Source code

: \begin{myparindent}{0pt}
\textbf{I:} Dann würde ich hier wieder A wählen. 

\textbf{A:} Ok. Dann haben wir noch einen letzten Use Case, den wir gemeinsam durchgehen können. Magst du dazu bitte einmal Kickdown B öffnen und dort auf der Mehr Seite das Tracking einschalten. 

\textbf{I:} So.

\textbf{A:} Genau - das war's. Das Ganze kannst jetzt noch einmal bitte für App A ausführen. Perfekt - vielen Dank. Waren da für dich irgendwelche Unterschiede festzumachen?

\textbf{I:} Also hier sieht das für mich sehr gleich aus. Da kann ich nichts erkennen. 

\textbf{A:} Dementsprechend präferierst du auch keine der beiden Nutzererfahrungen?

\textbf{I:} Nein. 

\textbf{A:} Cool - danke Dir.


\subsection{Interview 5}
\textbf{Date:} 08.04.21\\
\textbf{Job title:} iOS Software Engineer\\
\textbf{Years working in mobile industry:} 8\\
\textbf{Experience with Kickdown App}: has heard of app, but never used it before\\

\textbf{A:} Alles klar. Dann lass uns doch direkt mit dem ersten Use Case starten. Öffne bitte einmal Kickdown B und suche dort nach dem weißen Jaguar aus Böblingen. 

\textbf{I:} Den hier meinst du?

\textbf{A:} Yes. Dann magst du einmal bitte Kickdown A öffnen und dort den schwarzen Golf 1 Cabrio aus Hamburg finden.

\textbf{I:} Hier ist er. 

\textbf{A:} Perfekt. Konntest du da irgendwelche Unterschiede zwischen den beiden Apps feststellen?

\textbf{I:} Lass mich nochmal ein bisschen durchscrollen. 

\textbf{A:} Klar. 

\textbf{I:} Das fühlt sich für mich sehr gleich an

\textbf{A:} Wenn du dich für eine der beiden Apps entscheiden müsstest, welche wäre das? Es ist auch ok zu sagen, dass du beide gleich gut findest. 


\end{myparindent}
┄┄┄┄┄┄┄┄┄┄
Each entry should be duplicated exactly as it was given.

Response –
Source code

: \begin{myparindent}{0pt}
\textbf{I:} Dann würde ich hier wieder A wählen. 

\textbf{A:} Ok. Dann haben wir noch einen letzten Use Case, den wir gemeinsam durchgehen können. Magst du dazu bitte einmal Kickdown B öffnen und dort auf der Mehr Seite das Tracking einschalten. 

\textbf{I:} So.

\textbf{A:} Genau - das war's. Das Ganze kannst jetzt noch einmal bitte für App A ausführen. Perfekt - vielen Dank. Waren da für dich irgendwelche Unterschiede festzumachen?

\textbf{I:} Also hier sieht das für mich sehr gleich aus. Da kann ich nichts erkennen. 

\textbf{A:} Dementsprechend präferierst du auch keine der beiden Nutzererfahrungen?

\textbf{I:} Nein. 

\textbf{A:} Cool - danke Dir.


\subsection{Interview 5}
\textbf{Date:} 08.04.21\\
\textbf{Job title:} iOS Software Engineer\\
\textbf{Years working in mobile industry:} 8\\
\textbf{Experience with Kickdown App}: has heard of app, but never used it before\\

\textbf{A:} Alles klar. Dann lass uns doch direkt mit dem ersten Use Case starten. Öffne bitte einmal Kickdown B und suche dort nach dem weißen Jaguar aus Böblingen. 

\textbf{I:} Den hier meinst du?

\textbf{A:} Yes. Dann magst du einmal bitte Kickdown A öffnen und dort den schwarzen Golf 1 Cabrio aus Hamburg finden.

\textbf{I:} Hier ist er. 

\textbf{A:} Perfekt. Konntest du da irgendwelche Unterschiede zwischen den beiden Apps feststellen?

\textbf{I:} Lass mich nochmal ein bisschen durchscrollen. 

\textbf{A:} Klar. 

\textbf{I:} Das fühlt sich für mich sehr gleich an

\textbf{A:} Wenn du dich für eine der beiden Apps entscheiden müsstest, welche wäre das? Es ist auch ok zu sagen, dass du beide gleich gut findest. 


\end{myparindent}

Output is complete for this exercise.